First, create a new mysql database called proxy_log.
Then add this table:
CREATE TABLE `domains` (
`domain_id` int(11) NOT NULL auto_increment,
`domain` varchar(100) NOT NULL default ”,
`banned` int(2) default NULL,
`timestamp` timestamp NOT NULL default CURRENT_TIMESTAMP,
PRIMARY KEY (`domain_id`),
KEY `domain` (`domain`),
KEY `domain_2` (`domain`,`domain_id`)
) ENGINE=MyISAM DEFAULT CHARSET=latin1 COMMENT=’domains’;
Here’s the logging code. Put it in the top of browse.php
$sm['db_hostname'] = ‘localhost’;
$sm['db_username'] = ‘proxy_log’;
$sm['db_password'] = ‘password’;
$sm['db_name'] = ‘proxy_log’;
@mysql_connect ($sm['db_hostname'], $sm['db_username'], $sm['db_password']) or die (’Unable to connect to MySQL: ‘ . mysql_error());
@mysql_select_db ($sm['db_name']) or die (’Unable to select database: ‘ . mysql_error());
function log_domain($domain) {
$sql = “SELECT domain_id, domain FROM `domains` WHERE domain = ‘$domain’ limit 1″;
$result = @mysql_query($sql);
if (!$result) { die(”Invalid query: ” . mysql_error() . “\n$sql\n”); }
$row = @mysql_fetch_array($result);
if (isset($row['domain_id'])) {
return $row['domain_id'];
}
$sql = “INSERT INTO domains (domain) values (’$domain’) “;
$result = @mysql_query($sql);
$insert_id = @mysql_insert_id();
return $insert_id;
}
function start_logging($domain = ”) {
banned_domain($domain);
$domain_id = log_domain($domain);
}
function banned_domain($domain = ”) {
$sql = “SELECT * from domains WHERE domain = ‘$domain’ AND banned = 1 LIMIT 1″;
$result = @mysql_query($sql);
f (!$result) { die(”Invalid query: ” . mysql_error() . “\n$sql\n”); }
$row = @mysql_fetch_array($result);
if (isset($row['domain']) && ($row['domain'] == $domain)) {
header(”HTTP/1.1 403 Forbidden”);
error(’Sorry the domain ‘.$domain.’ has been banned.
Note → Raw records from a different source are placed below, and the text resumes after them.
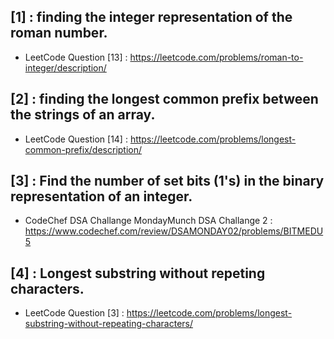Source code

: ## [1] : finding the integer representation of the roman number. 
- LeetCode Question [13] : https://leetcode.com/problems/roman-to-integer/description/

## [2] : finding the longest common prefix between the strings of an array.
- LeetCode Question [14] : https://leetcode.com/problems/longest-common-prefix/description/

## [3] : Find the number of set bits (1's) in the binary representation of an integer.
- CodeChef DSA Challange MondayMunch DSA Challange 2 : https://www.codechef.com/review/DSAMONDAY02/problems/BITMEDU5

## [4] : Longest substring without repeting characters.
- LeetCode Question [3] : https://leetcode.com/problems/longest-substring-without-repeating-characters/
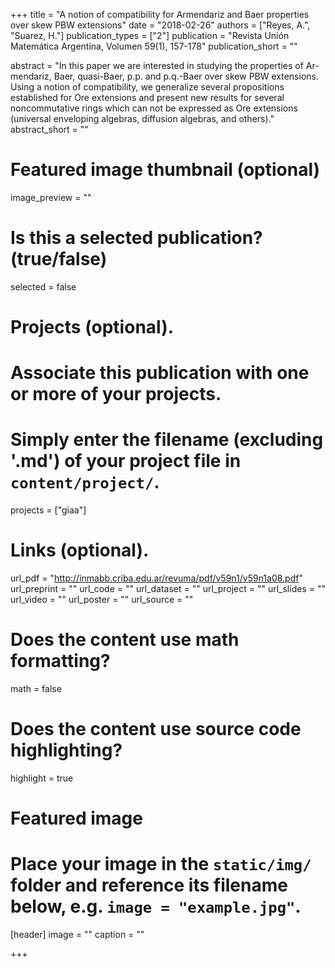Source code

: +++
title = "A notion of compatibility for Armendariz and Baer properties over skew PBW extensions"
date = "2018-02-26"
authors = ["Reyes, A.", "Suarez, H."]
publication_types = ["2"]
publication = "Revista Unión Matemática Argentina, Volumen 59(1), 157-178"
publication_short = ""

abstract = "In this paper we are interested in studying the properties of Ar- mendariz, Baer, quasi-Baer, p.p. and p.q.-Baer over skew PBW extensions. Using a notion of compatibility, we generalize several propositions established for Ore extensions and present new results for several noncommutative rings which can not be expressed as Ore extensions (universal enveloping algebras, diffusion algebras, and others)."
abstract_short = ""

# Featured image thumbnail (optional)
image_preview = ""

# Is this a selected publication? (true/false)
selected = false

# Projects (optional).
#   Associate this publication with one or more of your projects.
#   Simply enter the filename (excluding '.md') of your project file in `content/project/`.
projects = ["giaa"]

# Links (optional).
url_pdf = "http://inmabb.criba.edu.ar/revuma/pdf/v59n1/v59n1a08.pdf"
url_preprint = ""
url_code = ""
url_dataset = ""
url_project = ""
url_slides = ""
url_video = ""
url_poster = ""
url_source = ""

# Does the content use math formatting?
math = false

# Does the content use source code highlighting?
highlight = true

# Featured image
# Place your image in the `static/img/` folder and reference its filename below, e.g. `image = "example.jpg"`.
[header]
image = ""
caption = ""

+++
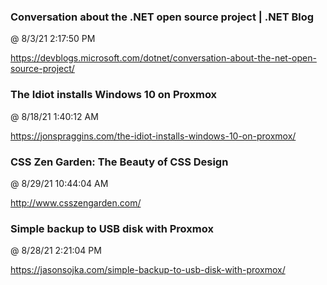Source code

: ﻿

### Conversation about the .NET open source project | .NET Blog
@ 8/3/21 2:17:50 PM

https://devblogs.microsoft.com/dotnet/conversation-about-the-net-open-source-project/




### The Idiot installs Windows 10 on Proxmox
@ 8/18/21 1:40:12 AM

https://jonspraggins.com/the-idiot-installs-windows-10-on-proxmox/




### CSS Zen Garden: The Beauty of CSS Design
@ 8/29/21 10:44:04 AM

http://www.csszengarden.com/




### Simple backup to USB disk with Proxmox
@ 8/28/21 2:21:04 PM

https://jasonsojka.com/simple-backup-to-usb-disk-with-proxmox/



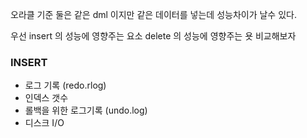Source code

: 오라클 기준 둘은 같은 dml 이지만 같은 데이터를 넣는데 성능차이가 날수 있다.


우선 insert 의 성능에 영향주는 요소  delete 의 성능에 영향주는 욧 비교해보자

### INSERT
* 로그 기록 (redo.rlog)
* 인덱스 갯수
* 롤백을 위한 로그기록 (undo.log)
* 디스크 I/O

###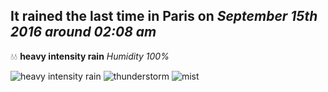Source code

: ## It rained the last time in Paris on *September 15th 2016 around 02:08 am*
💧💧  **heavy intensity rain** *Humidity 100%*

![heavy intensity rain](http://openweathermap.org/img/w/10n.png) ![thunderstorm](http://openweathermap.org/img/w/11n.png) ![mist](http://openweathermap.org/img/w/50n.png)
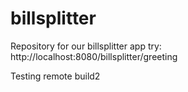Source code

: # billsplitter
Repository for our billsplitter app
try: http://localhost:8080/billsplitter/greeting

Testing remote build2
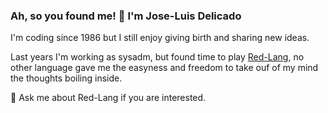 ### Ah, so you found me! 👋 I'm Jose-Luis Delicado

I'm coding since 1986 but I still enjoy giving birth and sharing new ideas.

Last years I'm working as sysadm, but found time to play [Red-Lang](https://www.red-lang.org/p/download.html),
no other language gave me the easyness and freedom to take ouf of my mind the thoughts boiling inside.

💬 Ask me about Red-Lang if you are interested.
Generally a domain is banned if it contains adult content. If you feel this has been an error on our part, please contact natefanaro@gmail.com. Thanks.’);
die();
}
}
The above code starts with start_logging(). That will check to see if the domain is blocked, then record it if it’s not.
There’s one last step that will get everything going with logging. Look for the ‘## Define URL parts’ comment and add ’start_logging($tmp[2]);’ right after ‘define(’urlDOMAIN’,$tmp[2]);’ You might have to modify the variable going in if that’s changed in a newer release of glype.
So now we have a simple database that records all new domains that are visited. If you set banned to 1 any visits to that site will get caught by the banned_domain() function. You can change that die(); to an error message.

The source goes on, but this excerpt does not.